ACTION ITEM → Show, in full, each line of the data that contains "swapfile".

[Data records]
◇ ◇ ◇
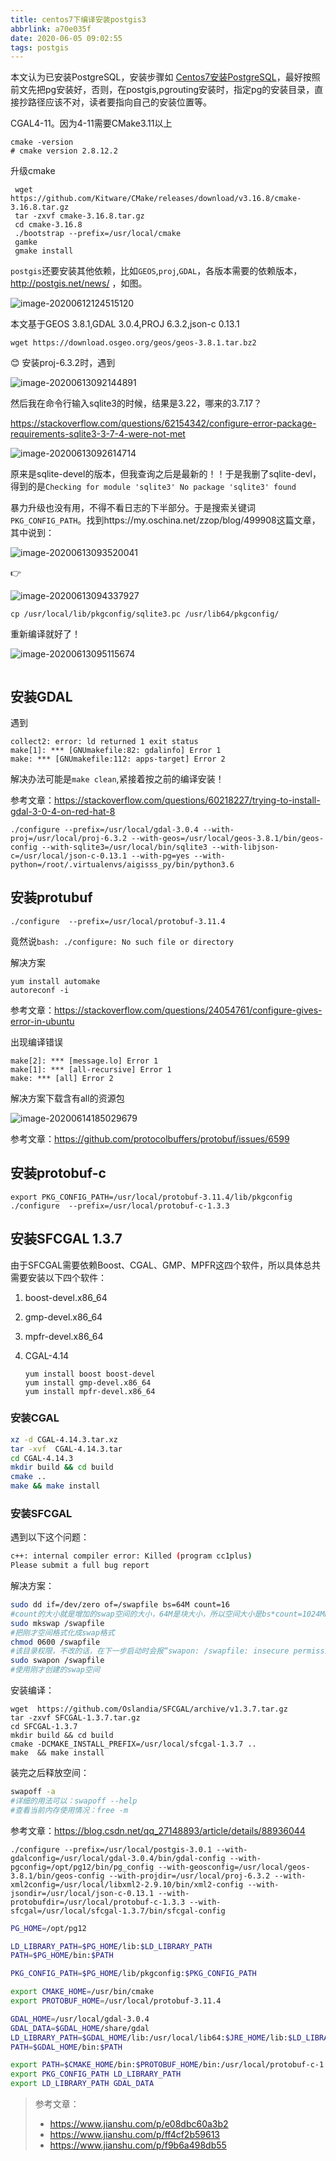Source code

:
 ```yaml
---
title: centos7下编译安装postgis3
abbrlink: a70e035f
date: 2020-06-05 09:02:55
tags: postgis
---
```



本文认为已安装PostgreSQL，安装步骤如 [Centos7安装PostgreSQL](https://www.jianshu.com/p/639ebb43bfb4)，最好按照前文先把pg安装好，否则，在postgis,pgrouting安装时，指定pg的安装目录，直接抄路径应该不对，读者要指向自己的安装位置等。

CGAL4-11。因为4-11需要CMake3.11以上

```shell
cmake -version
# cmake version 2.8.12.2
```
<!--more-->

升级cmake

```shell
 wget https://github.com/Kitware/CMake/releases/download/v3.16.8/cmake-3.16.8.tar.gz
 tar -zxvf cmake-3.16.8.tar.gz
 cd cmake-3.16.8
 ./bootstrap --prefix=/usr/local/cmake
 gamke
 gmake install
```

`postgis`还要安装其他依赖，比如`GEOS`,`proj`,`GDAL`，各版本需要的依赖版本，http://postgis.net/news/  ，如图。

![image-20200612124515120](centos7%E4%B8%8B%E7%BC%96%E8%AF%91%E5%AE%89%E8%A3%85postgis3/image-20200612124515120.png)

本文基于GEOS 3.8.1,GDAL 3.0.4,PROJ 6.3.2,json-c 0.13.1

```shell
wget https://download.osgeo.org/geos/geos-3.8.1.tar.bz2
```

:blush:  安装proj-6.3.2时，遇到

![image-20200613092144891](centos7%E4%B8%8B%E7%BC%96%E8%AF%91%E5%AE%89%E8%A3%85postgis3/image-20200613092144891.png)

然后我在命令行输入sqlite3的时候，结果是3.22，哪来的3.7.17？

https://stackoverflow.com/questions/62154342/configure-error-package-requirements-sqlite3-3-7-4-were-not-met

![image-20200613092614714](centos7%E4%B8%8B%E7%BC%96%E8%AF%91%E5%AE%89%E8%A3%85postgis3/image-20200613092614714.png)

原来是sqlite-devel的版本，但我查询之后是最新的！！于是我删了sqlite-devl，得到的是`Checking for module 'sqlite3' No package 'sqlite3' found`

暴力升级也没有用，不得不看日志的下半部分。于是搜索关键词`PKG_CONFIG_PATH`。找到https://my.oschina.net/zzop/blog/499908这篇文章，其中说到：

![image-20200613093520041](centos7%E4%B8%8B%E7%BC%96%E8%AF%91%E5%AE%89%E8%A3%85postgis3/image-20200613093520041.png)

:point_right:

![image-20200613094337927](centos7%E4%B8%8B%E7%BC%96%E8%AF%91%E5%AE%89%E8%A3%85postgis3/image-20200613094337927.png)

`cp /usr/local/lib/pkgconfig/sqlite3.pc /usr/lib64/pkgconfig/`

重新编译就好了！

![image-20200613095115674](centos7%E4%B8%8B%E7%BC%96%E8%AF%91%E5%AE%89%E8%A3%85postgis3/image-20200613095115674.png)

```sh

```

## 安装GDAL

遇到

```shell
collect2: error: ld returned 1 exit status
make[1]: *** [GNUmakefile:82: gdalinfo] Error 1
make: *** [GNUmakefile:112: apps-target] Error 2
```

解决办法可能是`make clean`,紧接着按之前的编译安装！

参考文章：https://stackoverflow.com/questions/60218227/trying-to-install-gdal-3-0-4-on-red-hat-8

```
./configure --prefix=/usr/local/gdal-3.0.4 --with-proj=/usr/local/proj-6.3.2 --with-geos=/usr/local/geos-3.8.1/bin/geos-config --with-sqlite3=/usr/local/bin/sqlite3 --with-libjson-c=/usr/local/json-c-0.13.1 --with-pg=yes --with-python=/root/.virtualenvs/aigisss_py/bin/python3.6 
```

## 安装protubuf

```shell
./configure  --prefix=/usr/local/protobuf-3.11.4
```

竟然说`bash: ./configure: No such file or directory`

解决方案

```shell
yum install automake
autoreconf -i
```

参考文章：https://stackoverflow.com/questions/24054761/configure-gives-error-in-ubuntu

出现编译错误

```shell
make[2]: *** [message.lo] Error 1 
make[1]: *** [all-recursive] Error 1
make: *** [all] Error 2
```

解决方案下载含有all的资源包

![image-20200614185029679](centos7下编译安装postgis3/image-20200614185029679.png)

参考文章：https://github.com/protocolbuffers/protobuf/issues/6599

## 安装protobuf-c

```shell
export PKG_CONFIG_PATH=/usr/local/protobuf-3.11.4/lib/pkgconfig
./configure  --prefix=/usr/local/protobuf-c-1.3.3
```

## 安装SFCGAL 1.3.7

由于SFCGAL需要依赖Boost、CGAL、GMP、MPFR这四个软件，所以具体总共需要安装以下四个软件：

1. boost-devel.x86_64

2. gmp-devel.x86_64

3. mpfr-devel.x86_64

4. CGAL-4.14

   ```shell
   yum install boost boost-devel
   yum install gmp-devel.x86_64
   yum install mpfr-devel.x86_64
   ```

### 安装CGAL

```sh
xz -d CGAL-4.14.3.tar.xz
tar -xvf  CGAL-4.14.3.tar
cd CGAL-4.14.3
mkdir build && cd build
cmake ..
make && make install
```

### 安装SFCGAL

遇到以下这个问题：

```sh
c++: internal compiler error: Killed (program cc1plus)
Please submit a full bug report
```

解决方案：

```sh
sudo dd if=/dev/zero of=/swapfile bs=64M count=16
#count的大小就是增加的swap空间的大小，64M是块大小，所以空间大小是bs*count=1024MB
sudo mkswap /swapfile
#把刚才空间格式化成swap格式
chmod 0600 /swapfile  
#该目录权限，不改的话，在下一步启动时会报“swapon: /swapfile: insecure permissions 0644, 0600 suggested.”错误
sudo swapon /swapfile
#使用刚才创建的swap空间
```

安装编译：

```shell
wget  https://github.com/Oslandia/SFCGAL/archive/v1.3.7.tar.gz
tar -zxvf SFCGAL-1.3.7.tar.gz
cd SFCGAL-1.3.7  
mkdir build && cd build 
cmake -DCMAKE_INSTALL_PREFIX=/usr/local/sfcgal-1.3.7 ..
make  && make install
```

装完之后释放空间：

```sh
swapoff -a
#详细的用法可以：swapoff --help
#查看当前内存使用情况：free -m
```

参考文章：https://blog.csdn.net/qq_27148893/article/details/88936044

```shell
./configure --prefix=/usr/local/postgis-3.0.1 --with-gdalconfig=/usr/local/gdal-3.0.4/bin/gdal-config --with-pgconfig=/opt/pg12/bin/pg_config --with-geosconfig=/usr/local/geos-3.8.1/bin/geos-config --with-projdir=/usr/local/proj-6.3.2 --with-xml2config=/usr/local/libxml2-2.9.10/bin/xml2-config --with-jsondir=/usr/local/json-c-0.13.1 --with-protobufdir=/usr/local/protobuf-c-1.3.3 --with-sfcgal=/usr/local/sfcgal-1.3.7/bin/sfcgal-config
```

```sh
PG_HOME=/opt/pg12

LD_LIBRARY_PATH=$PG_HOME/lib:$LD_LIBRARY_PATH
PATH=$PG_HOME/bin:$PATH

PKG_CONFIG_PATH=$PG_HOME/lib/pkgconfig:$PKG_CONFIG_PATH

export CMAKE_HOME=/usr/bin/cmake
export PROTOBUF_HOME=/usr/local/protobuf-3.11.4

GDAL_HOME=/usr/local/gdal-3.0.4
GDAL_DATA=$GDAL_HOME/share/gdal
LD_LIBRARY_PATH=$GDAL_HOME/lib:/usr/local/lib64:$JRE_HOME/lib:$LD_LIBRARY_PATH
PATH=$GDAL_HOME/bin:$PATH

export PATH=$CMAKE_HOME/bin:$PROTOBUF_HOME/bin:/usr/local/protobuf-c-1.3.3/bin:$PATH
export PKG_CONFIG_PATH LD_LIBRARY_PATH
export LD_LIBRARY_PATH GDAL_DATA
```

>参考文章：
>
>- https://www.jianshu.com/p/e08dbc60a3b2
>- https://www.jianshu.com/p/ff4cf2b59613
>- https://www.jianshu.com/p/f9b6a498db55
◇ ◇ ◇
RESULT →
sudo dd if=/dev/zero of=/swapfile bs=64M count=16
sudo mkswap /swapfile
chmod 0600 /swapfile  
#该目录权限，不改的话，在下一步启动时会报“swapon: /swapfile: insecure permissions 0644, 0600 suggested.”错误
sudo swapon /swapfile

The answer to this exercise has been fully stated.